11.3. Independent Two-Sample Analysis - Pooled Variance Estimator

The theoretical framework developed in Chapter 11.2 illustrates the foundational ideas of two-sample inference but relies on known population variances. This section addresses the more practical case in which these variances must be estimated from sample data. We continue, however, under the simplifying assumption that the population variances are equal.

Road Map 🧭

  • Understand the meaning of the equal variance assumption and the concept of pooled variance estimation.

  • Learn the structure of the pooled variance estimator and use it to estimate the standard error of \(\bar{X}_A - \bar{X}_B\).

  • Identify the pivotal quantity consistent with the equal variance assumption, and construct hypothesis tests and confidence regions based on their distributional properties.

11.3.1. The Equal Variance Assumption

As we relax the assumption of known population variances, we first consider the constrained cases where:

\[\sigma^2_A = \sigma^2_B = \sigma^2.\]

This assumption states that the populations have the same underlying variability. While the true variance \(\sigma^2\) still remains unknown, the assumption reduces the number of unknown elements in the framework, making the problem slightly simpler.

Meanwhile, the fundamental assumptions introduced in Chapter 11.2.1 must continue to hold throughout the subsequent discussion.

Mathematical Simplification of the Standard Error

In general, the standard error of the point estimator \(\bar{X}_A - \bar{X}_B\) is:

\[\sigma_{\bar{X}_A - \bar{X}_B} = \sqrt{\frac{\sigma^2_A}{n_A} + \frac{\sigma^2_B}{n_B}}.\]

By replacing both \(\sigma^2_A\) and \(\sigma^2_B\) with \(\sigma^2\), the standard error simplifies to:

\[\sigma_{\bar{X}_A - \bar{X}_B} = \sqrt{\frac{\sigma^2}{n_A} + \frac{\sigma^2}{n_B}} = \sigma\sqrt{\frac{1}{n_A} + \frac{1}{n_B}},\]

leaving only one unkonwn quanitity \(\sigma\) to be estimated.

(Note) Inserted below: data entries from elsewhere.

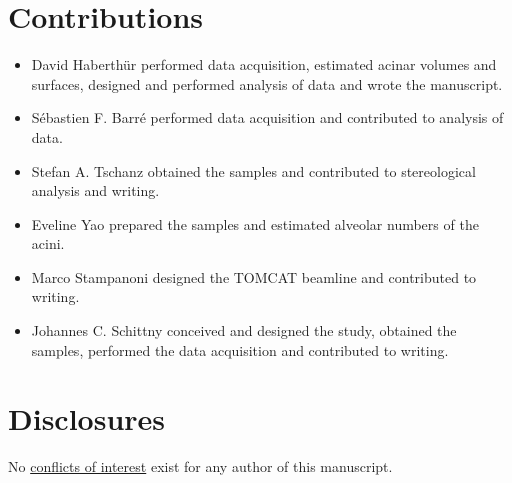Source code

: \documentclass[paper=a4,DIV=calc,abstract,english]{scrartcl}
\begin{document}
\section*{Contributions}
\begin{itemize}
	\item David Haberthür performed data acquisition, estimated acinar volumes and surfaces, designed and performed analysis of data and wrote the manuscript.
	\item Sébastien F. Barré performed data acquisition and contributed to analysis of data.
	\item Stefan A. Tschanz obtained the samples and contributed to stereological analysis and writing.
	\item Eveline Yao prepared the samples and estimated alveolar numbers of the acini.
	\item Marco Stampanoni designed the TOMCAT beamline and contributed to writing.
	\item Johannes C. Schittny conceived and designed the study, obtained the samples, performed the data acquisition and contributed to writing.
\end{itemize}

\section*{Disclosures}
No \href{http://www.the-aps.org/mm/Publications/Preparing-Your-Manuscript#conflicts}{conflicts of interest} exist for any author of this manuscript.

\clearpage
\listoffigures

\clearpage
\doublespacing


\end{document}
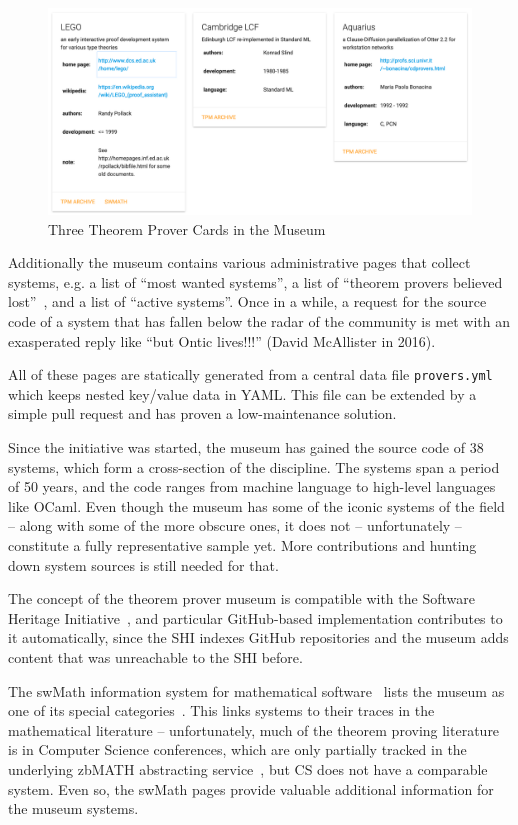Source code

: \documentclass[smallcondensed]{svjour3}
\begin{document}
\begin{figure}[ht]\centering
  \includegraphics[width=\textwidth]{cards}
  \caption{Three Theorem Prover Cards in the Museum}\label{fig:cards}
\end{figure}

Additionally the museum contains various administrative pages that collect systems, e.g. a
list of ``most wanted systems'', a list of ``theorem provers believed
lost''~\cite{tpmuseum:tpbl:on}, and a list of ``active systems''. Once in a while, a
request for the source code of a system that has fallen below the radar of the community
is met with an exasperated reply like ``but Ontic lives!!!'' (David McAllister in
2016).

All of these pages are statically generated from a central data
file \texttt{provers.yml} \cite{tpmuseum:data:on} which keeps nested key/value data in
YAML. This file can be extended by a simple pull request and has proven a low-maintenance
solution. 
    
Since the initiative was started, the museum has gained the source code of 38 systems,
which form a cross-section of the discipline. The systems span a period of 50 years, and
the code ranges from machine language to high-level languages like OCaml. Even though the
museum has some of the iconic systems of the field -- along with some of the more obscure
ones, it does not -- unfortunately -- constitute a fully representative sample yet. More
contributions and hunting down system sources is still needed for that.

The concept of the theorem prover museum is compatible with the Software Heritage
Initiative~\cite{SoftwareHeritage:on}, and particular GitHub-based implementation
contributes to it automatically, since the SHI indexes GitHub repositories and the museum
adds content that was unreachable to the SHI before. 


The \textsf{swMath} information system for mathematical software~\cite{swMath:on} lists
the museum as one of its special categories~\cite{swMath:tpmuseum:on}. This links systems
to their traces in the mathematical literature -- unfortunately, much of the theorem
proving literature is in Computer Science conferences, which are only partially tracked in
the underlying \textsf{zbMATH} abstracting service~\cite{zbMATH:on}, but CS does not have
a comparable system. Even so, the \textsf{swMath} pages provide valuable additional
information for the museum systems. 
\end{document}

11.3.2. The Pooled Variance Estimator

When both sample variances \(S^2_A\) and \(S^2_B\) estimate the same underlying parameter \(\sigma^2\), we must systematically combine the information from both samples to create a single estimator of the common variance. When samples from two or more populations are used to estimate a single variance, we call the result a pooled variance estimator.

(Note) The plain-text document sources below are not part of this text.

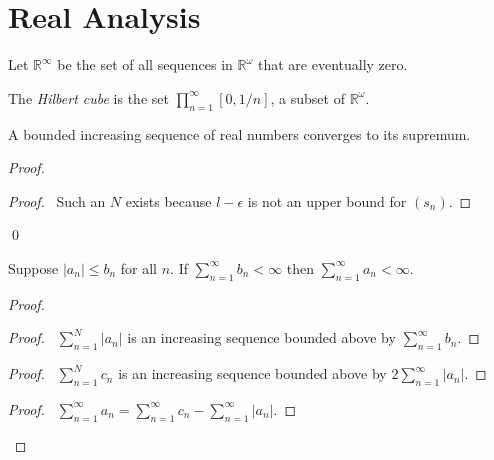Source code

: \chapter{Real Analysis}

\begin{df}
  Let $\mathbb{R}^\infty$ be the set of all sequences in $\mathbb{R}^\omega$ that are eventually zero.
\end{df}

\begin{df}
  The \emph{Hilbert cube} is the set $\prod_{n=1}^\infty [0, 1/n]$, a subset of $\mathbb{R}^\omega$.
\end{df}

\begin{prop}
  A bounded increasing sequence of real numbers converges to its supremum.
\end{prop}

\begin{proof}
  \pf
  \begin{proof}
    \pf\ Such an $N$ exists because $l - \epsilon$ is not an upper bound for $(s_n)$.
  \end{proof}
  \qed
\end{proof}

\begin{prop}
  Suppose $|a_n| \leq b_n$ for all $n$. If $\sum_{n=1}^\infty b_n < \infty$ then $\sum_{n=1}^\infty a_n < \infty$.
\end{prop}

\begin{proof}
  \pf
  \begin{proof}
    \pf\ $\sum_{n=1}^N |a_n|$ is an increasing sequence bounded above by $\sum_{n=1}^\infty b_n$.
  \end{proof}
  \begin{proof}
    \pf\ $\sum_{n=1}^N c_n$ is an increasing sequence bounded above by $2 \sum_{n=1}^\infty |a_n|$.
  \end{proof}
  \qedstep
  \begin{proof}
    \pf\ $\sum_{n=1}^\infty a_n = \sum_{n=1}^\infty c_n - \sum_{n=1}^\infty |a_n|$.
  \end{proof}
\end{proof}

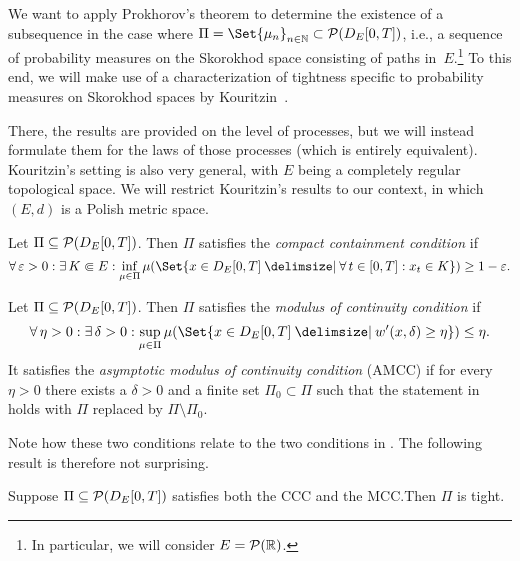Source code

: We want to apply Prokhorov's theorem to determine the existence of a subsequence in the case where \( \Pi = \Set{\mu_n}_{n\in\bN} \subset \cP(D_{E}[0,T]) \), i.e., a sequence of probability measures on the Skorokhod space consisting of paths in~\(E\).\footnote{In particular, we will consider \(E = \mathcal{P}(\mathbb{R})\).}
To this end, we will make use of a characterization of tightness specific to probability measures on Skorokhod spaces by Kouritzin~\cite{kouritzinTightnessProbabilityMeasures2015}.

There, the results are provided on the level of processes, but we will instead formulate them for the laws of those processes (which is entirely equivalent).
Kouritzin's setting is also very general, with \( E \) being a completely regular topological space.
We will restrict Kouritzin's results to our context, in which \((E,d)\) is a Polish metric space.

\begin{definition}[CCC]\label{def:CCC}
  Let \( \Pi \subseteq \mathcal{P}(D_{E}[0,T]) \).
  Then \( \Pi \) satisfies the \textit{compact containment condition} if
  \begin{equation}
    \forall \eps > 0 : \exists K \Subset E : \inf_{\mu \in \Pi} \mu(\Set{x \in D_E[0,T] \given \forall t \in [0,T] : x_t \in K}) \geq 1 - \eps.
  \end{equation}
\end{definition}

\begin{definition}[MCC]\label{def:MCC}
  Let \( \Pi \subseteq \mathcal{P}(D_{E}[0,T]) \).
  Then \( \Pi \) satisfies the \textit{modulus of continuity condition} if
  \begin{equation}\label{eq:MCC}
    \forall \eta > 0 : \exists \delta > 0 : \sup_{\mu \in \Pi} \mu(\Set{x \in D_E[0,T] \given w'(x,\delta) \geq \eta}) \leq \eta.
  \end{equation}
  It satisfies the \textit{asymptotic modulus of continuity condition} (AMCC) if for every \( \eta > 0 \) there exists a \( \delta > 0 \) and a finite set \( \Pi_0 \subset \Pi \) such that the statement in  holds with \( \Pi \) replaced by \( \Pi \setminus \Pi_0 \).
\end{definition}

Note how these two conditions relate to the two conditions in .
The following result is therefore not surprising.

\begin{theorem}
  Suppose \( \Pi \subseteq \mathcal{P}(D_{E}[0,T]) \) satisfies both the CCC and the MCC.\@ Then \( \Pi \) is tight.
\end{theorem}

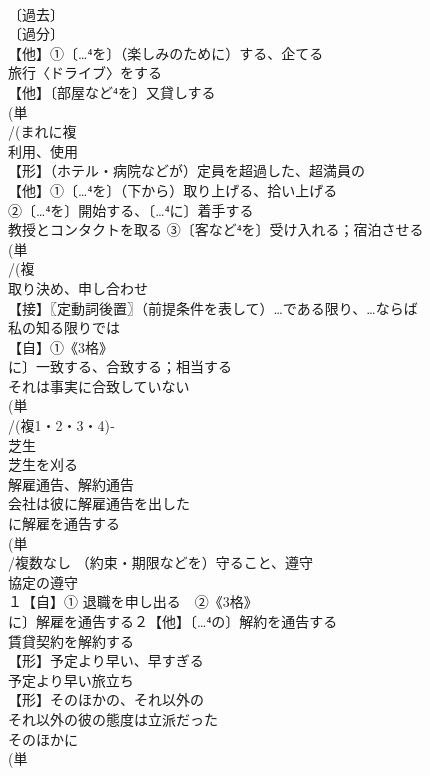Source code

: \documentclass[8pt]{extreport}
\begin{document}
\begin{CJK}{UTF8}{min}
\\	〔過去〕
\\	〔過分〕
\\	【他】①〔…⁴を〕（楽しみのために）する、企てる 
\\	旅行〈ドライブ〉をする 
\\	【他】〔部屋など⁴を〕又貸しする 
\\	(単
\\	/(まれに複
\\	利用、使用 
\\	【形】（ホテル・病院などが）定員を超過した、超満員の
\\	【他】①〔…⁴を〕（下から）取り上げる、拾い上げる 
\\	②〔…⁴を〕開始する、〔…⁴に〕着手する 
\\	教授とコンタクトを取る ③〔客など⁴を〕受け入れる；宿泊させる
\\	(単
\\	/(複
\\	取り決め、申し合わせ 
\\	【接】〖定動詞後置〗（前提条件を表して）…である限り、…ならば 
\\	私の知る限りでは
\\	【自】①《3格》
\\	に〕一致する、合致する；相当する 
\\	それは事実に合致していない
\\	(単
\\	/(複1・2・3・4)‐ 
\\	芝生 
\\	芝生を刈る
\\	解雇通告、解約通告 
\\	会社は彼に解雇通告を出した 
\\	に解雇を通告する
\\	(単
\\	/複数なし （約束・期限などを）守ること、遵守 
\\	協定の遵守
\\	１【自】① 退職を申し出る　②《3格》
\\	に〕解雇を通告する２【他】〔…⁴の〕解約を通告する 
\\	賃貸契約を解約する
\\	【形】予定より早い、早すぎる 
\\	予定より早い旅立ち 
\\	【形】そのほかの、それ以外の 
\\	それ以外の彼の態度は立派だった 
\\	そのほかに
\\	(単

\end{CJK}
\end{document}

To define a pooled estimator, we cannot simply compute an overall sample variance from the merged dataset. Recall that a sample variance is the average squared distance of data points from a common mean. When we use the combined dataset to compute an overall mean, this does not provide a good estimate of either population mean—especially when our goal is to determine whether the true means differ. Consequently, the overall sample variance also inaccurately represents the true \(\sigma^2\).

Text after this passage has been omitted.